Ela continuou a trabalhar em música ao longo da década de 1960, mas em um ritmo mais lento, ao mesmo tempo em que assumia diversos empregos, incluindo um período como editora do influente Journal for Conflict Resolution em Michigan. Em cartas para entes queridos, escritas pouco antes de desaparecer, ela disse que lutava na vida “para encontrar um lugar para se encaixar”.
O que aconteceu com ela quando desapareceu permanece desconhecido – em To Anyone Who Ever Asks de 2023: The Life, Music and Mystery of Connie Converse, a biografia definitiva sobre ela, o autor Howard Fishman escreve como alguns acreditavam que ela dirigiu seu carro para um penhasco no Canadá, enquanto outros afirmavam que ela começara uma nova vida no Brasil.
Seja qual for a realidade, o desaparecimento não resolvido de Converse certamente deu à sua música um ponto extra de intriga quando, décadas depois, chamou a atenção do público. Em 2004, o falecido produtor Gene Deitch estreou na rádio WYNC algumas de suas músicas que ele havia gravado em festas particulares em 1954 e 55, gerando um aumento de interesse nesse enigma musical, o que resultou no lançamento em 2009 de How Sad, How Lovely. O álbum também inclui gravações caseiras feitas por Connie, que são pontuadas por tosses nervosas cativantes. Agora, seu relançamento em vinil ocorre em um momento em que o valor de Connie está particularmente alto, especialmente após uma recente crítica brilhante da Pitchfork e suas músicas sendo regravadas por artistas como Karen-O e Bill Callahan nos últimos anos.

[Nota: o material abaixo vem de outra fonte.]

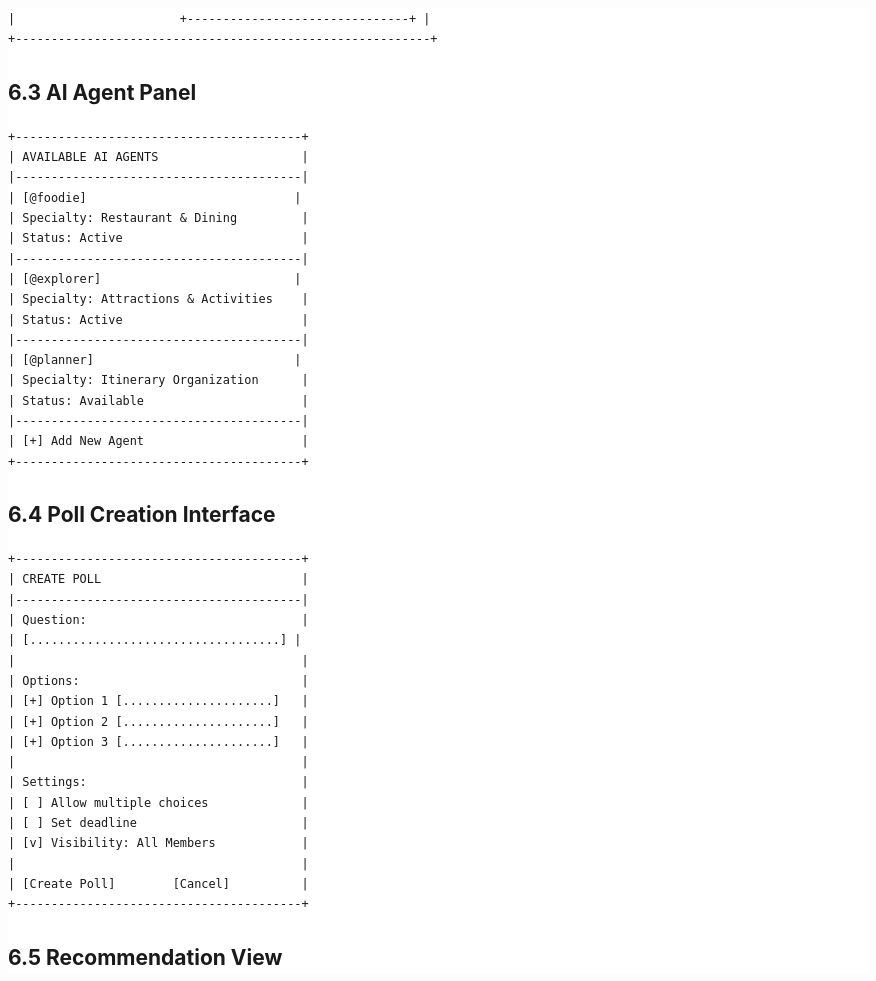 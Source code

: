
 ```
|                       +-------------------------------+ |
+----------------------------------------------------------+
```

## 6.3 AI Agent Panel

```
+----------------------------------------+
| AVAILABLE AI AGENTS                    |
|----------------------------------------|
| [@foodie]                             |
| Specialty: Restaurant & Dining         |
| Status: Active                         |
|----------------------------------------|
| [@explorer]                           |
| Specialty: Attractions & Activities    |
| Status: Active                         |
|----------------------------------------|
| [@planner]                            |
| Specialty: Itinerary Organization      |
| Status: Available                      |
|----------------------------------------|
| [+] Add New Agent                      |
+----------------------------------------+
```

## 6.4 Poll Creation Interface

```
+----------------------------------------+
| CREATE POLL                            |
|----------------------------------------|
| Question:                              |
| [...................................] |
|                                        |
| Options:                               |
| [+] Option 1 [.....................]   |
| [+] Option 2 [.....................]   |
| [+] Option 3 [.....................]   |
|                                        |
| Settings:                              |
| [ ] Allow multiple choices             |
| [ ] Set deadline                       |
| [v] Visibility: All Members            |
|                                        |
| [Create Poll]        [Cancel]          |
+----------------------------------------+
```

## 6.5 Recommendation View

“Eu primeiro pensei que esse personagem Connie Converse tinha que ser uma farsa ou um truque”, ri o autor Fishman, que também é líder de banda. “Essas músicas eram muito frescas, muito modernas, muito anacrônicas para terem sido gravadas na década de 1950.”
Por que sua música estava à frente de seu tempo
Converse foi criada em Concord, New Hampshire, em um lar cristão de direita, no qual álcool e discussões sobre sexo eram proibidos [seu pai era orgulhosamente parte da Liga Anti-Saloon pró-Proibição de New Hampshire]. Sua música fornecia uma autobiografia crua de sua época escapando dessa criação rígida e vivendo livremente na cidade de Nova York. Ela também estava corajosamente tentando tornar a promiscuidade feminina e o empoderamento sexual menos tabu.